╭──
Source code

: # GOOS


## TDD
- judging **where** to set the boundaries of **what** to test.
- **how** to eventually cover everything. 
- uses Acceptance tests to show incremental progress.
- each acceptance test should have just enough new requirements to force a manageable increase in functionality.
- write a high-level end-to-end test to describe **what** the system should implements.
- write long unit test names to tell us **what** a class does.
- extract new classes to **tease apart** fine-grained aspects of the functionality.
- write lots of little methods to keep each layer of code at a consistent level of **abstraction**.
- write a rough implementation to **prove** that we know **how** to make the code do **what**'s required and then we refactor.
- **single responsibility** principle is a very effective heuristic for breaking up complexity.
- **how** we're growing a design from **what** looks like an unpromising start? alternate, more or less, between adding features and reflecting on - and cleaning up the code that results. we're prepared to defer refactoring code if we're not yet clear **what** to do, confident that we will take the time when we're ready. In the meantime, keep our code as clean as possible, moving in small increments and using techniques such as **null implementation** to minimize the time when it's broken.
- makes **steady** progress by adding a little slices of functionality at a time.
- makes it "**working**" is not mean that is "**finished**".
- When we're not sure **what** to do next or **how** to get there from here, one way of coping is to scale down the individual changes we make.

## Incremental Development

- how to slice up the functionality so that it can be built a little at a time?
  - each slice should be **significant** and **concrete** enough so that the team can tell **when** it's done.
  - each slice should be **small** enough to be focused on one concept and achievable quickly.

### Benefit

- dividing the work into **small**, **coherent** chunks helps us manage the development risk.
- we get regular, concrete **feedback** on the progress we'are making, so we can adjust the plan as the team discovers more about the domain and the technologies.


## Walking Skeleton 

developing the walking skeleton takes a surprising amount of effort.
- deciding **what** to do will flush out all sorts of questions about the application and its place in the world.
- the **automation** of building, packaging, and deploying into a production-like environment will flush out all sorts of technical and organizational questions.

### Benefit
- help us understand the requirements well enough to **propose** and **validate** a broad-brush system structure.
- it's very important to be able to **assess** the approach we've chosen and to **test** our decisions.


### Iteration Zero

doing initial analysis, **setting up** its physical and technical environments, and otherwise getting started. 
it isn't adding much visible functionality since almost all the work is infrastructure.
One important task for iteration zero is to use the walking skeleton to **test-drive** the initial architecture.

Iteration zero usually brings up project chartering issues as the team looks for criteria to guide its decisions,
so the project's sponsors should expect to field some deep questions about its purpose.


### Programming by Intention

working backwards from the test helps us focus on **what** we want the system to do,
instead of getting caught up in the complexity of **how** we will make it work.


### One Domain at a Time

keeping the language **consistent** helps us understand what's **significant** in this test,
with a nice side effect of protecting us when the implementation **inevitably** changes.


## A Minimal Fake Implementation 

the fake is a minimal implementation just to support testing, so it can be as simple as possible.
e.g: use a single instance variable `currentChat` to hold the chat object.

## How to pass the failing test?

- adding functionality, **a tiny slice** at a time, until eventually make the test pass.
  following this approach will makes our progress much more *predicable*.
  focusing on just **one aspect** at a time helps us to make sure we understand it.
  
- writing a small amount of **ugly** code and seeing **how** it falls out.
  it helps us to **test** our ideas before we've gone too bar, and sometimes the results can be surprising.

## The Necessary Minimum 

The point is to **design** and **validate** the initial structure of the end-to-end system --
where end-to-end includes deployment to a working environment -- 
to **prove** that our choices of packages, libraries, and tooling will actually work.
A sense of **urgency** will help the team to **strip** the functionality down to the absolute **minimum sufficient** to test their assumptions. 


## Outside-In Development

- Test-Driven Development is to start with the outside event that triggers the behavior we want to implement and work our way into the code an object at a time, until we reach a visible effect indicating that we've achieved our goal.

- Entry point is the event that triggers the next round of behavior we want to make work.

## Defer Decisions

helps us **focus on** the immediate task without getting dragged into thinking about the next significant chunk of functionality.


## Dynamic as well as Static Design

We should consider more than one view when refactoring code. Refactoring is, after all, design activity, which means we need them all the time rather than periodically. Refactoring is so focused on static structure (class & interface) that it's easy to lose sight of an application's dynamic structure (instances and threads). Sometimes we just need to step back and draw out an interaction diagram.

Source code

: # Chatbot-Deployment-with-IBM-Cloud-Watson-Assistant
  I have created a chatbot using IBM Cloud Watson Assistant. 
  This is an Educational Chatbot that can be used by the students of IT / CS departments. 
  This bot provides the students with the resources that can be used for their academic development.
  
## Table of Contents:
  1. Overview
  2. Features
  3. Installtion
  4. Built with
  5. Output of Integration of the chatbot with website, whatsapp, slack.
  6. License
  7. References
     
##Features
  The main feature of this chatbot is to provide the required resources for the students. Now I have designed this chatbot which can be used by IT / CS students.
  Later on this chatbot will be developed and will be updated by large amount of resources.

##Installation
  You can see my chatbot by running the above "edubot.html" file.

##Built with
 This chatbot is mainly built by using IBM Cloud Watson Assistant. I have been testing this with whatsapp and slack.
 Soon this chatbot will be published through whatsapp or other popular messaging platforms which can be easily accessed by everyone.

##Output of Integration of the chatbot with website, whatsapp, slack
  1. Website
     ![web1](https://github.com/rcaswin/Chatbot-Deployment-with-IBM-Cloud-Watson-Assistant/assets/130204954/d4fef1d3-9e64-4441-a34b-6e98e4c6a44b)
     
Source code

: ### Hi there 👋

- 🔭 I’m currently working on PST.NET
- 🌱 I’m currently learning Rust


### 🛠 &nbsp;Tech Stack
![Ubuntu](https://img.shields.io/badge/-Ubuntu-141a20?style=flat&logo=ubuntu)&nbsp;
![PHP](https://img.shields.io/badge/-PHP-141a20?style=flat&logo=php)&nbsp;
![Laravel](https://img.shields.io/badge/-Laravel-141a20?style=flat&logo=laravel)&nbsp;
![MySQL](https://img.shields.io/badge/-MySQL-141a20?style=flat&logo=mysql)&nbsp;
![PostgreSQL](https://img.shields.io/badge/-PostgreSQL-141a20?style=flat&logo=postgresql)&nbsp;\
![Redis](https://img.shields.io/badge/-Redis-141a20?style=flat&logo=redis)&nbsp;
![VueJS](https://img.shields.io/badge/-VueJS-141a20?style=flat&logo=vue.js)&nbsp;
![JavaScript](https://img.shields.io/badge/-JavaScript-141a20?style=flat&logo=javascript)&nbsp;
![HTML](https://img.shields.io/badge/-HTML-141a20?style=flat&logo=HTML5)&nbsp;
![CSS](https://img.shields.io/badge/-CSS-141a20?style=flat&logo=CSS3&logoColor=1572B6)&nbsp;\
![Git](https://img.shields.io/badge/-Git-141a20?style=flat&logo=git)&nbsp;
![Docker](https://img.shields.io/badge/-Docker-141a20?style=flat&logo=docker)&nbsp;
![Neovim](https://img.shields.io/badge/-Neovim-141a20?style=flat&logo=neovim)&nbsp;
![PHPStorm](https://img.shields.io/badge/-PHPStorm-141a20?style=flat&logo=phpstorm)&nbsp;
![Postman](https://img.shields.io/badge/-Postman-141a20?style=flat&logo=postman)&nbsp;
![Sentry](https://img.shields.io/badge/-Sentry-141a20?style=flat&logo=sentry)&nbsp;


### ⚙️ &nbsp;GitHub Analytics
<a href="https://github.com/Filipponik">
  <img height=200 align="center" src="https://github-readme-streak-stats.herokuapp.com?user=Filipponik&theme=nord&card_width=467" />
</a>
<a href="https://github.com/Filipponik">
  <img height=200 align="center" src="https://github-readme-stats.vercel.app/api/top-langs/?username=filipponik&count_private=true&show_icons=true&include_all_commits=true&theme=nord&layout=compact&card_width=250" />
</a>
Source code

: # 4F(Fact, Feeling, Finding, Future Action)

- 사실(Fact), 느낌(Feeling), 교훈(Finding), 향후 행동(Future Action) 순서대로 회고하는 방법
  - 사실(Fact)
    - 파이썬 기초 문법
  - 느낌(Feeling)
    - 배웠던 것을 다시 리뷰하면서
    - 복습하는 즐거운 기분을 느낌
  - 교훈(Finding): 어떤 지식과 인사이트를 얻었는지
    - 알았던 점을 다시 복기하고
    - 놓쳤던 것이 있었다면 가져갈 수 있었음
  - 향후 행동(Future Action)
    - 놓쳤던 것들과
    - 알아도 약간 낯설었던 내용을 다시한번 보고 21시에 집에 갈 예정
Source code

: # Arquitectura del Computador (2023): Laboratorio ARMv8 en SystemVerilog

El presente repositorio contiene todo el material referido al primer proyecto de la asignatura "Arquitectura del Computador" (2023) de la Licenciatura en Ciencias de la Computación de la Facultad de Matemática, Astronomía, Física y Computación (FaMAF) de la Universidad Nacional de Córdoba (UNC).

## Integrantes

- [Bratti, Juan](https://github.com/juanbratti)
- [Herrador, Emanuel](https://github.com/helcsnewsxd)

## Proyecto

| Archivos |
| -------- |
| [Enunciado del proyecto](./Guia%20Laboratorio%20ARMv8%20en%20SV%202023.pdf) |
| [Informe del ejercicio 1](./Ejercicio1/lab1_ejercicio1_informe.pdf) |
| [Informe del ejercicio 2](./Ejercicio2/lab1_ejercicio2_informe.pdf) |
╰──
> **The task**
Take exactly the lines from the one containing "- judging **where**" through the one containing "- **single responsibility**" in the data above, and output them with nothing added.

> **Your solution**
- judging **where** to set the boundaries of **what** to test.
- **how** to eventually cover everything. 
- uses Acceptance tests to show incremental progress.
- each acceptance test should have just enough new requirements to force a manageable increase in functionality.
- write a high-level end-to-end test to describe **what** the system should implements.
- write long unit test names to tell us **what** a class does.
- extract new classes to **tease apart** fine-grained aspects of the functionality.
- write lots of little methods to keep each layer of code at a consistent level of **abstraction**.
- write a rough implementation to **prove** that we know **how** to make the code do **what**'s required and then we refactor.
- **single responsibility** principle is a very effective heuristic for breaking up complexity.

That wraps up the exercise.